Steve Rotheram (Liverpool Walton, Labour) spoke powerfully about the effect of being on benefits: “Lots of people in my city are on benefits for the very first time. Far from being in clover — it beggars belief what we read in the right-wing press — they are struggling to make ends meet, and the problem that thousands of Liverpudlians are facing is new to them. For many, the idea that they might miss a rent payment is totally alien. They have not done that in the past 20 years, but since May 2010, their individual household incomes have been on such a downward trajectory that they now find themselves in rent arrears, seeking advice on debt management and unable to afford the daily cost of travel, food and energy. Figures suggest that 40 per cent of the adult population in Liverpool are struggling with serious debt problems.”
And he said poverty had health implications, too: “David Taylor-Robinson of the University of Liverpool and his fellow academics have highlighted the doubling of malnutrition-related hospital admissions nationally since 2008.”

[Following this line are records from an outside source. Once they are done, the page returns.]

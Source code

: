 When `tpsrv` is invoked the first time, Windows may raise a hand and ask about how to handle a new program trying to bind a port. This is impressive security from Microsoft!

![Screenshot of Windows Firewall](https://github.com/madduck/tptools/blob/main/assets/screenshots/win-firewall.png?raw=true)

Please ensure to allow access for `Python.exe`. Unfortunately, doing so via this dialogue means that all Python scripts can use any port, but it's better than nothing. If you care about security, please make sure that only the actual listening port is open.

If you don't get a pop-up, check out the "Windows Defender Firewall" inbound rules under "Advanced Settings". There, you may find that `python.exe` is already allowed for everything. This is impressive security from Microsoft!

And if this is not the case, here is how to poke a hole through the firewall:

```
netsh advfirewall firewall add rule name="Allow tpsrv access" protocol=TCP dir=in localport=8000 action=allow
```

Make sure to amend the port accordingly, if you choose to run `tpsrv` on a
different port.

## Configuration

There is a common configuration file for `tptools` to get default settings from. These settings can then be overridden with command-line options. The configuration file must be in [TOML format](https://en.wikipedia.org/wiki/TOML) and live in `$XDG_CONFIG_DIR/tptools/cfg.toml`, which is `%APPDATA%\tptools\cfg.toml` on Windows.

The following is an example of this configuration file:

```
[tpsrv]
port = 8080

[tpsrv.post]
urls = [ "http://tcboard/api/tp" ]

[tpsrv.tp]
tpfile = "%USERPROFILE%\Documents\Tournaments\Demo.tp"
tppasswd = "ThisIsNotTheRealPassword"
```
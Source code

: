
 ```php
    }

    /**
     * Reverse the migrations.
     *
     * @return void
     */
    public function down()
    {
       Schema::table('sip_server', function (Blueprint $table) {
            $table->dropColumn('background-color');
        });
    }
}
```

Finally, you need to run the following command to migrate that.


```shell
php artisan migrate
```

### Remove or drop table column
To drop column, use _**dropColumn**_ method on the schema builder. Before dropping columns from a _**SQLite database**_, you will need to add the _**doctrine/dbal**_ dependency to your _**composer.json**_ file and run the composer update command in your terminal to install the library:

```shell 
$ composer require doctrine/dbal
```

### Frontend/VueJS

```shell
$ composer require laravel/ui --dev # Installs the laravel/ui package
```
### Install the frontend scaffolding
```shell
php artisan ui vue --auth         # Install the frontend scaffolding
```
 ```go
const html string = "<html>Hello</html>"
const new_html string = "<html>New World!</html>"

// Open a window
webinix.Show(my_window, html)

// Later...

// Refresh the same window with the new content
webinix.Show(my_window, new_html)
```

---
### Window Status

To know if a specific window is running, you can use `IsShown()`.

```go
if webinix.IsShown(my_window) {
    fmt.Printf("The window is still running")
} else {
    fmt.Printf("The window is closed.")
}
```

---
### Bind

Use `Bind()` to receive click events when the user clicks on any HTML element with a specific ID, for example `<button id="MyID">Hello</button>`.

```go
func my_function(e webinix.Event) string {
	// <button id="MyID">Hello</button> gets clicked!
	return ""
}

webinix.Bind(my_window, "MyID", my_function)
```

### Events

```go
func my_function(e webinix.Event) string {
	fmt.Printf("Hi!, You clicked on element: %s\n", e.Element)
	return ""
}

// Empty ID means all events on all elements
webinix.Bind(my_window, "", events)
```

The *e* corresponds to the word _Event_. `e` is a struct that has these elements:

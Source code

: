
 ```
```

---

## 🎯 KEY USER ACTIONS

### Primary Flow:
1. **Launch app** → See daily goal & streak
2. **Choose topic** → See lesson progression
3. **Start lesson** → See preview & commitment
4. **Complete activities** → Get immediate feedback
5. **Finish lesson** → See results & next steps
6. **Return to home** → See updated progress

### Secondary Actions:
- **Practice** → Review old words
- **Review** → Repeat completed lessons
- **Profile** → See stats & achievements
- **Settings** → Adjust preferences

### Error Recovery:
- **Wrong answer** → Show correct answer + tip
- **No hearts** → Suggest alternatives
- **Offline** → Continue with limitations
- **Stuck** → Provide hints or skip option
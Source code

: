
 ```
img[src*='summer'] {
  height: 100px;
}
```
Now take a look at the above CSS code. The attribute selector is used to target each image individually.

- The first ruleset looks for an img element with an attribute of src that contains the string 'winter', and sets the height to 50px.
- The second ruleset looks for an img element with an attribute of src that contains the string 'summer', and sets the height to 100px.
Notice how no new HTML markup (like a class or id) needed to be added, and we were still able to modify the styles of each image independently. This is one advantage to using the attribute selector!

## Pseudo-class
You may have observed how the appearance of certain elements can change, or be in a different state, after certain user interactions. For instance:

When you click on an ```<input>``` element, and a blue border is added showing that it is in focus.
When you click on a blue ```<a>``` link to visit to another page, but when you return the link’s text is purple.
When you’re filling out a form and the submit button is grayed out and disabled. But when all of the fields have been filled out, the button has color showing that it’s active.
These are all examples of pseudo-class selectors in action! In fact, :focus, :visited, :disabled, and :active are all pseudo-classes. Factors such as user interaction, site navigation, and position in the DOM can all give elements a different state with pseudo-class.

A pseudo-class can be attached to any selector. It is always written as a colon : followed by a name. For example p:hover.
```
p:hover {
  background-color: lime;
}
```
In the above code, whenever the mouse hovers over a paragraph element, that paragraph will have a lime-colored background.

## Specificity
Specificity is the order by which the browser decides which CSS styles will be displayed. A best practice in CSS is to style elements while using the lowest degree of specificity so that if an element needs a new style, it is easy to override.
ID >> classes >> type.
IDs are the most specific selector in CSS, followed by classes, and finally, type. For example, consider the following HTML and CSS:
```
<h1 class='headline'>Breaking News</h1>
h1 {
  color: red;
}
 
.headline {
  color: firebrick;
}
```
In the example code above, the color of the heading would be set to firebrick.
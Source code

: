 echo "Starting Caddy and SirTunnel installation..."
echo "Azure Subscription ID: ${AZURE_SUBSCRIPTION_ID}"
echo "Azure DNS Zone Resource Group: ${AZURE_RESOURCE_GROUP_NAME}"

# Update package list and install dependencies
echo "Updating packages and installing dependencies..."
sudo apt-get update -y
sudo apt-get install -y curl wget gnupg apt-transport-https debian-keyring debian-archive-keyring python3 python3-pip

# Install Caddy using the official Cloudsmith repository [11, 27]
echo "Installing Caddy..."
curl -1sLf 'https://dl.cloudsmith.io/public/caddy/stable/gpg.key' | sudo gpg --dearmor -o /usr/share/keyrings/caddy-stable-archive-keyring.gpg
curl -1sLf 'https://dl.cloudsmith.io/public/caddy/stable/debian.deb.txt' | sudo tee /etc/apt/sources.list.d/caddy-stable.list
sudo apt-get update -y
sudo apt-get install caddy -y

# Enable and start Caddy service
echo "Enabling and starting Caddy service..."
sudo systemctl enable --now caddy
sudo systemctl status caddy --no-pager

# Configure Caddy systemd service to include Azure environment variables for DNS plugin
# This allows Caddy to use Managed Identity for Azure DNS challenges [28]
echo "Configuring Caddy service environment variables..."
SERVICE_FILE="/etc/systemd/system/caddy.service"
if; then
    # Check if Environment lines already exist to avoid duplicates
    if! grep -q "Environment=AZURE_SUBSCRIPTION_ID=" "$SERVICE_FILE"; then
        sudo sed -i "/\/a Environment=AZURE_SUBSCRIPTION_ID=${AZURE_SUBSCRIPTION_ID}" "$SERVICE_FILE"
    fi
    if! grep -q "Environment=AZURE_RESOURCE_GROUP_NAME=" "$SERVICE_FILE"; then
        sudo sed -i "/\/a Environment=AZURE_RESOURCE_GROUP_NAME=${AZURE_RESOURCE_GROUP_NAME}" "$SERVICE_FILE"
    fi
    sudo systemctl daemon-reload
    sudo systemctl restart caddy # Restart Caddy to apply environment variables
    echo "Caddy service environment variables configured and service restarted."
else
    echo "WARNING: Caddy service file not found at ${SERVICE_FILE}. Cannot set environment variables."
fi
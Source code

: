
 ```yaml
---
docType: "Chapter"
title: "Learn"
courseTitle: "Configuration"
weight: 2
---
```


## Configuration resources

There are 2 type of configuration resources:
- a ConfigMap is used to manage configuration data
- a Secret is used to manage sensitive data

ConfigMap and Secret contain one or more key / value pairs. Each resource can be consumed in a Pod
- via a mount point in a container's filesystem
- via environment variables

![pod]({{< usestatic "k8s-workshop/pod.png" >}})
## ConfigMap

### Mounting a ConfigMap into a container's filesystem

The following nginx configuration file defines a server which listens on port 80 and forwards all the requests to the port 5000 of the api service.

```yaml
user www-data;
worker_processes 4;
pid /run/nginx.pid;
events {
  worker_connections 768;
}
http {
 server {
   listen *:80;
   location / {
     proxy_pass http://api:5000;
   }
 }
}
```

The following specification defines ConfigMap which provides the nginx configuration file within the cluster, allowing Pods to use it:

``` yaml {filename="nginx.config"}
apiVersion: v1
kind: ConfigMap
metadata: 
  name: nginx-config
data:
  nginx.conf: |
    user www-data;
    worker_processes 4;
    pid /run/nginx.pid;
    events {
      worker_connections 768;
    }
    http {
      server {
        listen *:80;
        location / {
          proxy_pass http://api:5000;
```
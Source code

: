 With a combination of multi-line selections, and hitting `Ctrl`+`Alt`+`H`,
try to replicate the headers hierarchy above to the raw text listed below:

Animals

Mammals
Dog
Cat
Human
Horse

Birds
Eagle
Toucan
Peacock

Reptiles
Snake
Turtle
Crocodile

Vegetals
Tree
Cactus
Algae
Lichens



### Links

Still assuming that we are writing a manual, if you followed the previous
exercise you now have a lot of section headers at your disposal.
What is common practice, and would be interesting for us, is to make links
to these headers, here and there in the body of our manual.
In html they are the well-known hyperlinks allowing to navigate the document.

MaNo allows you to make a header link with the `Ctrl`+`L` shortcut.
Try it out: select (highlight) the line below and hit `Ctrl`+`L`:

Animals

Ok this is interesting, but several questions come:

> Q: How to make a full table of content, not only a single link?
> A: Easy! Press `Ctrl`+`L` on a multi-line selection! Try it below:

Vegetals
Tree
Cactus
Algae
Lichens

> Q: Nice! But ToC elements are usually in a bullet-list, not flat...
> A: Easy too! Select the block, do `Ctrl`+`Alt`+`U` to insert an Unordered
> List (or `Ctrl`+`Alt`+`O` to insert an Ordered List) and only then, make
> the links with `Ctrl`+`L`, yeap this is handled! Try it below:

John Hemming (Birmingham Yardley, LD) raised concerns about “the interrelationship between the welfare cap and victims of domestic violence, and whether there are situations that need more attention. I believe that people can get discretionary housing payment to leave a violent home, but it is important that we ensure that there is a route out of domestic violence for women. I am worried about that issue, just as I am about some wrongful sanctioning that I have seen. That does not help at all, because it undermines the whole process.” He also called for “a substantial increase in the minimum wage, because as the economy is improving the Government should look at that, rather than maintain things as they are”.
The vote gave huge endorsement to the call for an independent inquiry into poverty under the Coalition.
But with an election just 15 months away, how long will we have to wait for it to report?